La Suisse accuse Rifaat Assad de crimes de guerre dans le massacre de Hama en Syrie
Le frère du président syrien Bashar al-Assad, Rifaat al-Assad, a également été reconnu coupable de crimes financiers en France.
La Suisse a accusé mardi l'oncle du président syrien Bachar al-Assad de crimes de guerre, devenant ainsi le deuxième pays européen à prendre de telles mesures contre l'ancien officier de l'armée.
Rifaat al-Assad, 86 ans, a été inculpé de crimes de guerre et de crimes contre l'humanité, a indiqué le ministère public suisse dans un communiqué. Assad aurait ordonné des homicides, des tortures et des détentions illégales de milliers de civils en 1982 alors qu'il commandait les brigades de défense du gouvernement et les opérations à Hama, dans le centre de la Syrie , selon le bureau.
Le gouvernement syrien n'a pas immédiatement commenté ces accusations.
Le bureau a ouvert une enquête criminelle sur Assad après une plainte déposée en 2013 par l'organisation TRIAL International, basée à Genève. La Suisse peut engager des poursuites judiciaires contre Assad en vertu du principe de compétence universelle pour crimes de guerre et parce qu'il se trouvait en Suisse au début de l'enquête, selon le communiqué.
Les accusations portent sur le massacre de Hama en 1982, dans la ville éponyme du centre de la Syrie. Les Frères musulmans menaient alors un soulèvement contre le gouvernement du défunt président Hafez al-Assad, le frère aîné de Rifaat. La révolte a été écrasée lorsque les forces dirigées par Rifaat al-Assad ont assiégé puis pris d'assaut Hama. Le Réseau syrien des droits de l'homme estime qu'entre 30 000 et 40 000 civils ont été tués lors de l'assaut.
Assad a été exilé de Syrie en 1984 après l’échec d’une tentative de coup d’État contre son frère. Il a voyagé en Suisse puis en France avant de retourner en Syrie en 2021. La même année, le ministère public suisse a tenté d'émettre un mandat d'arrêt à son encontre, mais le ministère de la Justice a estimé que le pays n'avait pas compétence pour le faire. Un tribunal suisse a annulé le ministère en 2022, permettant au pays d'émettre un mandat d'arrêt, selon l'Agence France-Presse.
Rifaat al-Assad est apparu pour la dernière fois en public sur une photo avec l'actuelle présidente et première dame Asma al-Assad en Syrie en avril dernier.
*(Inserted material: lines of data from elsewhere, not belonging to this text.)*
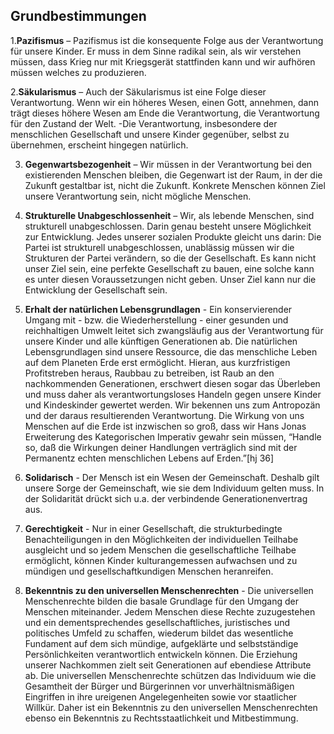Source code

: Grundbestimmungen
-----------------

1.**Pazifismus** – Pazifismus ist die konsequente Folge aus der
Verantwortung für unsere Kinder. Er muss in dem Sinne radikal sein, als
wir verstehen müssen, dass Krieg nur mit Kriegsgerät stattfinden kann
und wir aufhören müssen welches zu produzieren.

2.**Säkularismus** – Auch der Säkularismus ist eine Folge dieser
Verantwortung. Wenn wir ein höheres Wesen, einen Gott, annehmen, dann
trägt dieses höhere Wesen am Ende die Verantwortung, die Verantwortung
für den Zustand der Welt. -Die Verantwortung, insbesondere der
menschlichen Gesellschaft und unsere Kinder gegenüber, selbst zu
übernehmen, erscheint hingegen natürlich.

3. **Gegenwartsbezogenheit** – Wir müssen in der Verantwortung bei den
existierenden Menschen bleiben, die Gegenwart ist der Raum, in der die
Zukunft gestaltbar ist, nicht die Zukunft. Konkrete Menschen können Ziel
unsere Verantwortung sein, nicht mögliche Menschen.

4. **Strukturelle Unabgeschlossenheit** – Wir, als lebende Menschen,
sind strukturell unabgeschlossen. Darin genau besteht unsere Möglichkeit
zur Entwicklung. Jedes unserer sozialen Produkte gleicht uns darin: Die
Partei ist strukturell unabgeschlossen, unablässig müssen wir die
Strukturen der Partei verändern, so die der Gesellschaft. Es kann nicht
unser Ziel sein, eine perfekte Gesellschaft zu bauen, eine solche kann
es unter diesen Voraussetzungen nicht geben. Unser Ziel kann nur die
Entwicklung der Gesellschaft sein.

5. **Erhalt der natürlichen Lebensgrundlagen** - Ein konservierender
Umgang mit - bzw. die Wiederherstellung - einer gesunden und
reichhaltigen Umwelt leitet sich zwangsläufig aus der Verantwortung für
unsere Kinder und alle künftigen Generationen ab. Die natürlichen
Lebensgrundlagen sind unsere Ressource, die das menschliche Leben auf
dem Planeten Erde erst ermöglicht. Hieran, aus kurzfristigen
Profitstreben heraus, Raubbau zu betreiben, ist Raub an den
nachkommenden Generationen, erschwert diesen sogar das Überleben und
muss daher als verantwortungsloses Handeln gegen unsere Kinder und
Kindeskinder gewertet werden. Wir bekennen uns zum Antropozän und der
daraus resultierenden Verantwortung. Die Wirkung von uns Menschen auf
die Erde ist inzwischen so groß, dass wir Hans Jonas Erweiterung des
Kategorischen Imperativ gewahr sein müssen, “Handle so, daß die
Wirkungen deiner Handlungen verträglich sind mit der Permanentz echten
menschlichen Lebens auf Erden.”\[hj 36\]

6. **Solidarisch** - Der Mensch ist ein Wesen der Gemeinschaft. Deshalb
gilt unsere Sorge der Gemeinschaft, wie sie dem Individuum gelten muss.
In der Solidarität drückt sich u.a. der verbindende Generationenvertrag
aus.

7. **Gerechtigkeit** - Nur in einer Gesellschaft, die strukturbedingte
Benachteiligungen in den Möglichkeiten der individuellen Teilhabe
ausgleicht und so jedem Menschen die gesellschaftliche Teilhabe
ermöglicht, können Kinder kulturangemessen aufwachsen und zu mündigen
und gesellschaftkundigen Menschen heranreifen.

8. **Bekenntnis zu den universellen Menschenrechten** - Die universellen
Menschenrechte bilden die basale Grundlage für den Umgang der Menschen
miteinander. Jedem Menschen diese Rechte zuzugestehen und ein
dementsprechendes gesellschaftliches, juristisches und politisches
Umfeld zu schaffen, wiederum bildet das wesentliche Fundament auf dem
sich mündige, aufgeklärte und selbstständige Persönlichkeiten
verantwortlich entwickeln können. Die Erziehung unserer Nachkommen zielt
seit Generationen auf ebendiese Attribute ab. Die universellen
Menschenrechte schützen das Individuum wie die Gesamtheit der Bürger und
Bürgerinnen vor unverhältnismäßigen Eingriffen in ihre ureigenen
Angelegenheiten sowie vor staatlicher Willkür. Daher ist ein Bekenntnis
zu den universellen Menschenrechten ebenso ein Bekenntnis zu
Rechtsstaatlichkeit und Mitbestimmung.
On ne sait toujours pas s’il réside désormais en Syrie ou ailleurs dans la région.
Même s’il est peu probable qu’Assad revienne en Suisse pour son procès, la loi suisse autorise les procès par contumace sous certaines conditions.
TRIAL International a salué la nouvelle des accusations portées contre Assad.
« Avec l'acte d'accusation d'aujourd'hui, les victimes peuvent enfin espérer que justice soit rendue », a déclaré l'organisation dans un communiqué. « Rifaat al-Assad, l'oncle de l'actuel président syrien Bashar al-Assad, sera l'un des plus hauts responsables gouvernementaux jamais jugés pour des crimes internationaux fondés sur le principe de compétence universelle. »
Pourquoi c’est important : Ces dernières années, plusieurs gouvernements européens ont tenté de juger des Syriens pour crimes de guerre. Contrairement à l’affaire Assad, les autres procédures sont liées à la guerre civile syrienne en cours.
Voici un aperçu de certaines des récentes procédures judiciaires en Europe contre des Syriens accusés de crimes de guerre :
- La Belgique a arrêté en janvier un homme soupçonné d'avoir commis des crimes de guerre alors qu'il faisait partie d'une milice gouvernementale pro-syrienne.
- Un tribunal néerlandais a condamné en janvier un membre d’une milice gouvernementale pro-syrienne pour crimes de guerre.
- Un tribunal français a émis un mandat d'arrêt contre le président en novembre pour complicité de crimes de guerre.
D’autres en Europe ont été poursuivis pour avoir prétendument combattu au sein de groupes rebelles syriens. En 2014, l’Allemagne a inculpé un homme d’appartenance à une organisation terroriste pour son implication présumée dans le groupe rebelle syrien Junud al-Sham.
En savoir plus : La Suisse n’est pas le seul pays où Assad est en difficulté juridique. En 2021, un tribunal français a confirmé la peine de quatre ans de prison prononcée contre lui pour délits financiers. Assad a été reconnu coupable d'avoir détourné des fonds syriens et de les avoir utilisés pour acheter une grande quantité de biens immobiliers en France, selon l'AFP.